L’antico Orazio non poteva mica in un sol tempo resistere a tutte le squadre armate di Porsena assediatore; poteva bene sull’angustie d’un Ponte andar contrastando con quattro, o sei di quei soldati; e morti questi poteva forse resistere ad altrettanti, e dopo quelli ad altrettanti ancora. Narrano alcuni scrittori, che quando le mura delle Città venivano percosse colla disusata macchina dell’Ariete, i difensori calavano giù gran sacchi di lana, o materie simili cedenti, le quali interponendosi, e ritirandosi sotto il colpo, appoco appoco fossero atte a smorzare qualsivoglia grandissimo impeto, ed a salvar la muraglia dalle offese. Se il colpo avesse colto sul muro ignudo, o sopra altra materia interposta, egualmente dura, quanto la fabbrica, poco o nessun giovamento averebbe sentito la cortina; ma tanto essa, quanto il suo riparo, sarebbe stata infranto dallo strumento percuotitore. All’Ariete antico (essendo una trave di legno) facevano, come si sa, la testa di bronzo. I fabbri moderni spianano, come si vede, il ferro con un martello di dieci libbre, ma d’acciajo: non già riuscirebbe loro spianarlo con un mazzo, benche cento volte più grave, ed altrettanto più impetuoso, la ragione è chiara: perchè mentre il percuziente arriva a ferire con una estremità, non di legno, ma di metallo, non cede se non pochissimo, e per conseguenza conferisce, ed applica, tutti i suoi momenti uniti, ed in tempo insensibile.
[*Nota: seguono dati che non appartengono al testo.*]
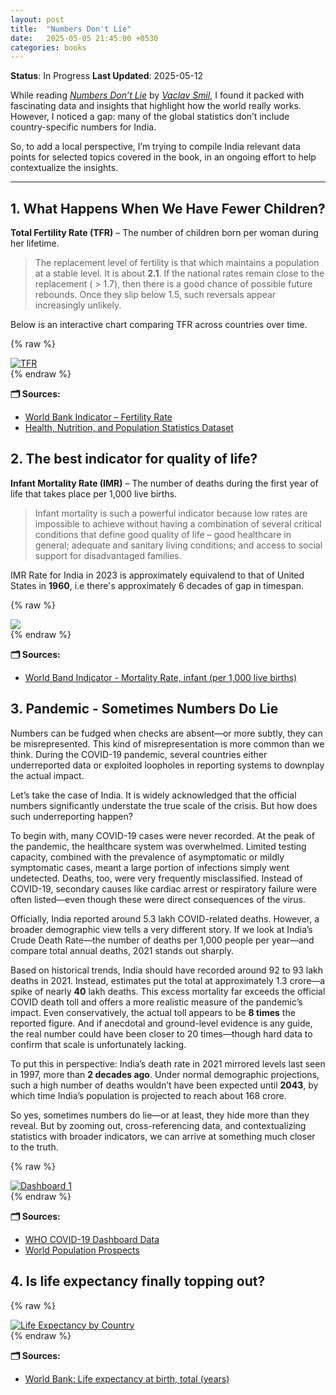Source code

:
 ```yaml
---
layout: post
title:  "Numbers Don't Lie"
date:   2025-05-05 21:45:00 +0530
categories: books
---
```


**Status**: In Progress
**Last Updated**: 2025-05-12


While reading [*Numbers Don’t Lie*](https://www.goodreads.com/book/show/50705179-numbers-don-t-lie) by [*Vaclav Smil*](https://www.goodreads.com/author/show/5003.Vaclav_Smil), I found it packed with fascinating data and insights that highlight how the world really works. However, I noticed a gap: many of the global statistics don’t include country-specific numbers for India.

So, to add a local perspective, I’m trying to compile India relevant data points for selected topics covered in the book, in an ongoing effort to help contextualize the insights.

---

## 1. What Happens When We Have Fewer Children?

**Total Fertility Rate (TFR)** – The number of children born per woman during her lifetime.
> The replacement level of fertility is that which maintains a population at a stable level. It is about **2.1**.
> If the national rates remain close to the replacement ( > 1.7), then there is a good chance of possible future rebounds. Once they slip below 1.5, such reversals appear increasingly unlikely.

Below is an interactive chart comparing TFR across countries over time.

{% raw %}
<div class='tableauPlaceholder' id='viz1746508966288' style='position: relative'>
   <noscript><a href='#'><img alt='TFR ' src='https:&#47;&#47;public.tableau.com&#47;static&#47;images&#47;To&#47;TotalFertilityData&#47;TFRDashboard&#47;1_rss.png' style='border: none' /></a></noscript>
   <object class='tableauViz'  style='display:none;'>
      <param name='host_url' value='https%3A%2F%2Fpublic.tableau.com%2F' />
      <param name='embed_code_version' value='3' />
      <param name='site_root' value='' />
      <param name='name' value='TotalFertilityData&#47;TFRDashboard' />
      <param name='tabs' value='no' />
      <param name='toolbar' value='yes' />
      <param name='static_image' value='https:&#47;&#47;public.tableau.com&#47;static&#47;images&#47;To&#47;TotalFertilityData&#47;TFRDashboard&#47;1.png' />
      <param name='animate_transition' value='yes' />
      <param name='display_static_image' value='yes' />
      <param name='display_spinner' value='yes' />
      <param name='display_overlay' value='yes' />
      <param name='display_count' value='yes' />
      <param name='language' value='en-GB' />
   </object>
</div>
<script type='text/javascript'>
    var divElement = document.getElementById('viz1746508966288');
    var vizElement = divElement.getElementsByTagName('object')[0];
    if ( divElement.offsetWidth > 800 ) { 
        vizElement.style.width='100%';vizElement.style.height=(divElement.offsetWidth*0.75)+'px';
    } 
    else if ( divElement.offsetWidth > 500 ) { 
        vizElement.style.width='100%';vizElement.style.height=(divElement.offsetWidth*0.75)+'px';
    } 
    else { 
    vizElement.style.width='100%';vizElement.style.height='727px';
    }
    var scriptElement = document.createElement('script');
    scriptElement.src = 'https://public.tableau.com/javascripts/api/viz_v1.js';
    vizElement.parentNode.insertBefore(scriptElement, vizElement);
</script>
{% endraw %}

**🗂 Sources:**
* [World Bank Indicator – Fertility Rate](https://datacatalog.worldbank.org/indicator/b199835d-eece-eb11-bacc-000d3a596ff0/Fertility-rate--total--births-per-woman-)
* [Health, Nutrition, and Population Statistics Dataset](https://datacatalog.worldbank.org/search/dataset/0037652/Health-Nutrition-and-Population-Statistics)

## 2. The best indicator for quality of life?

**Infant Mortality Rate (IMR)** – The number of deaths during the first year of life that takes place per 1,000 live births.
> Infant mortality is such a powerful indicator because low rates are impossible to achieve without having a combination of several critical conditions that define good quality of life – good healthcare in general; adequate and sanitary living conditions; and access to social support for disadvantaged families.

IMR Rate for India in 2023 is approximately equivalend to that of United States in **1960**, i.e there's approximately 6 decades of gap in timespan.


{% raw %}
<div class="tableauPlaceholder" id="viz1746524178027" style="position: relative;">
    <noscript>
        <a href="#"><img alt=" " src="https:&#47;&#47;public.tableau.com&#47;static&#47;images&#47;To&#47;TotalFertilityData&#47;IMRDashboard&#47;1_rss.png" style="border: none;" /></a>
    </noscript>
    <object class="tableauViz" style="display: none;">
        <param name="host_url" value="https%3A%2F%2Fpublic.tableau.com%2F" /> <param name="embed_code_version" value="3" /> <param name="site_root" value="" /><param name="name" value="TotalFertilityData&#47;IMRDashboard" />
        <param name="tabs" value="yes" /><param name="toolbar" value="yes" /><param name="static_image" value="https:&#47;&#47;public.tableau.com&#47;static&#47;images&#47;To&#47;TotalFertilityData&#47;IMRDashboard&#47;1.png" />
        <param name="animate_transition" value="yes" /><param name="display_static_image" value="yes" /><param name="display_spinner" value="yes" /><param name="display_overlay" value="yes" /><param name="display_count" value="yes" />
        <param name="language" value="en-GB" /><param name="filter" value="publish=yes" />
    </object>
</div>
<script type="text/javascript">
    var divElement = document.getElementById("viz1746524178027");
    var vizElement = divElement.getElementsByTagName("object")[0];
    if (divElement.offsetWidth > 800) {
        vizElement.style.width = "100%";
        vizElement.style.height = divElement.offsetWidth * 0.75 + "px";
    } else if (divElement.offsetWidth > 500) {
        vizElement.style.width = "100%";
        vizElement.style.height = divElement.offsetWidth * 0.75 + "px";
    } else {
        vizElement.style.width = "100%";
        vizElement.style.minHeight = "750px";
        vizElement.style.maxHeight = divElement.offsetWidth * 1.77 + "px";
    }
    var scriptElement = document.createElement("script");
    scriptElement.src = "https://public.tableau.com/javascripts/api/viz_v1.js";
    vizElement.parentNode.insertBefore(scriptElement, vizElement);
</script>
{% endraw %}

**🗂 Sources:**
* [World Band Indicator - Mortality Rate, infant (per 1,000 live births)](https://data.worldbank.org/indicator/SP.DYN.IMRT.IN)

## 3. Pandemic - Sometimes Numbers Do Lie

Numbers can be fudged when checks are absent—or more subtly, they can be misrepresented. This kind of misrepresentation is more common than we think. During the COVID-19 pandemic, several countries either underreported data or exploited loopholes in reporting systems to downplay the actual impact.

Let’s take the case of India. It is widely acknowledged that the official numbers significantly understate the true scale of the crisis. But how does such underreporting happen?

To begin with, many COVID-19 cases were never recorded. At the peak of the pandemic, the healthcare system was overwhelmed. Limited testing capacity, combined with the prevalence of asymptomatic or mildly symptomatic cases, meant a large portion of infections simply went undetected. Deaths, too, were very frequently misclassified. Instead of COVID-19, secondary causes like cardiac arrest or respiratory failure were often listed—even though these were direct consequences of the virus.

Officially, India reported around 5.3 lakh COVID-related deaths. However, a broader demographic view tells a very different story. If we look at India’s Crude Death Rate—the number of deaths per 1,000 people per year—and compare total annual deaths, 2021 stands out sharply.

Based on historical trends, India should have recorded around 92 to 93 lakh deaths in 2021. Instead, estimates put the total at approximately 1.3 crore—a spike of nearly **40** lakh deaths. This excess mortality far exceeds the official COVID death toll and offers a more realistic measure of the pandemic’s impact. Even conservatively, the actual toll appears to be **8 times** the reported figure. And if anecdotal and ground-level evidence is any guide, the real number could have been closer to 20 times—though hard data to confirm that scale is unfortunately lacking.

To put this in perspective: India’s death rate in 2021 mirrored levels last seen in 1997, more than **2 decades ago**. Under normal demographic projections, such a high number of deaths wouldn’t have been expected until **2043**, by which time India’s population is projected to reach about 168 crore.

So yes, sometimes numbers do lie—or at least, they hide more than they reveal. But by zooming out, cross-referencing data, and contextualizing statistics with broader indicators, we can arrive at something much closer to the truth.

{% raw %}
<div class="tableauPlaceholder" id="viz1746637025597" style="position: relative;">
    <noscript>
        <a href="#"><img alt="Dashboard 1 " src="https:&#47;&#47;public.tableau.com&#47;static&#47;images&#47;Co&#47;CovidDatawDemographicData&#47;Dashboard1&#47;1_rss.png" style="border: none;" /></a>
    </noscript>
    <object class="tableauViz" style="display: none;">
        <param name="host_url" value="https%3A%2F%2Fpublic.tableau.com%2F" /> <param name="embed_code_version" value="3" /> <param name="site_root" value="" /><param name="name" value="CovidDatawDemographicData&#47;Dashboard1" />
        <param name="tabs" value="no" /><param name="toolbar" value="yes" /><param name="static_image" value="https:&#47;&#47;public.tableau.com&#47;static&#47;images&#47;Co&#47;CovidDatawDemographicData&#47;Dashboard1&#47;1.png" />
        <param name="animate_transition" value="yes" /><param name="display_static_image" value="yes" /><param name="display_spinner" value="yes" /><param name="display_overlay" value="yes" /><param name="display_count" value="yes" />
        <param name="language" value="en-GB" />
    </object>
</div>
<script type="text/javascript">
    var divElement = document.getElementById("viz1746637025597");
    var vizElement = divElement.getElementsByTagName("object")[0];
    if (divElement.offsetWidth > 800) {
        vizElement.style.width = "100%";
        vizElement.style.height = divElement.offsetWidth * 0.75 + "px";
    } else if (divElement.offsetWidth > 500) {
        vizElement.style.width = "100%";
        vizElement.style.height = divElement.offsetWidth * 0.75 + "px";
    } else {
        vizElement.style.width = "100%";
        vizElement.style.height = "977px";
    }
    var scriptElement = document.createElement("script");
    scriptElement.src = "https://public.tableau.com/javascripts/api/viz_v1.js";
    vizElement.parentNode.insertBefore(scriptElement, vizElement);
</script>
{% endraw %}

**🗂 Sources:**
* [WHO COVID-19 Dashboard Data](https://data.who.int/dashboards/covid19/data?n=o)
* [World Population Prospects](https://population.un.org/wpp/downloads?folder=Standard%20Projections&group=Most%20used)

## 4. Is life expectancy finally topping out?

{% raw %}
<div class="tableauPlaceholder" id="viz1747043380933" style="position: relative;">
    <noscript>
        <a href="#"><img alt="Life Expectancy by Country " src="https:&#47;&#47;public.tableau.com&#47;static&#47;images&#47;LI&#47;LIfeExpectancy_17470426457230&#47;LifeExpectancybyCountry&#47;1_rss.png" style="border: none;" /></a>
    </noscript>
    <object class="tableauViz" style="display: none;">
        <param name="host_url" value="https%3A%2F%2Fpublic.tableau.com%2F" /> <param name="embed_code_version" value="3" /> <param name="site_root" value="" />
        <param name="name" value="LIfeExpectancy_17470426457230&#47;LifeExpectancybyCountry" /><param name="tabs" value="no" /><param name="toolbar" value="yes" />
        <param name="static_image" value="https:&#47;&#47;public.tableau.com&#47;static&#47;images&#47;LI&#47;LIfeExpectancy_17470426457230&#47;LifeExpectancybyCountry&#47;1.png" /> <param name="animate_transition" value="yes" />
        <param name="display_static_image" value="yes" /><param name="display_spinner" value="yes" /><param name="display_overlay" value="yes" /><param name="display_count" value="yes" /><param name="language" value="en-GB" />
        <param name="filter" value="publish=yes" />
    </object>
</div>
<script type="text/javascript">
    var divElement = document.getElementById("viz1747043380933");
    var vizElement = divElement.getElementsByTagName("object")[0];
    vizElement.style.width = "100%";
    vizElement.style.height = divElement.offsetWidth * 0.75 + "px";
    var scriptElement = document.createElement("script");
    scriptElement.src = "https://public.tableau.com/javascripts/api/viz_v1.js";
    vizElement.parentNode.insertBefore(scriptElement, vizElement);
</script>
{% endraw %}

**🗂 Sources:**
* [World Bank: Life expectancy at birth, total (years)](https://datacatalog.worldbank.org/indicator/6fc20d68-bace-eb11-bacc-000d3a3b9510/Life-expectancy-at-birth--total--years-)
La fortificazione moderna proibisce il far le mura delle fortezze con pietra dura, non per altro, se non perchè l’esperienza ha fatto vedere, che l’artiglieria offende assai più le materie forti, che le facili, e cedenti, come tufo, e matton cotto, e simili, le quali lasciandosi traforare, e pigliando l’impeto della palla con maggior lunghezza di tempo, possono appoco appoco estinguerlo con minor lor danno, che se [p. 12 modifica]lo ricevessero con materia più dura, e volessero smorzarlo in un tratto quasi momentaneo.

Allora dunque si può credere, che la forza della percossa fosse per fare effetto infinito, quando si potessero trovar due materie, che niente cedessero; cioè tali, che l’atto della percossa fosse un contatto istantaneo. Noi però nella Natura presente, e nel Mondo assegnatoci da Dio per abitacolo, non abbiamo (ch’io sappia) materie infinitamente dure; però tralasceremo di filosofare sopra un’impossibile; ma intanto non ci maraviglieremo se le percosse, avendo forza infinita, non fanno effetti se non terminati, e anco piccoli. Tutte le materie nostre cedono, o poco, o molto; in quel poco, o molto tempo della cedenza, si dà campo all’infinità della forza, di poter estinguere quegli infiniti, i quali siccome ad uno ad uno si erano generati, così anco ad uno ad uno si possono annichilare, quando abbiano qualche tempo.

Può dunque la forza della percossa essere infinita, come pare che persuada la ragione, e non è necessario che segua infinito l’effetto.

Lascierò per un’altra tornata l’altre obbiezzioni, e l’esperienze favorevoli per l’infinità della forza della percossa; conoscendo d’aver io percosso omai tanto la pazienza vostra, che forse l’averò rotta.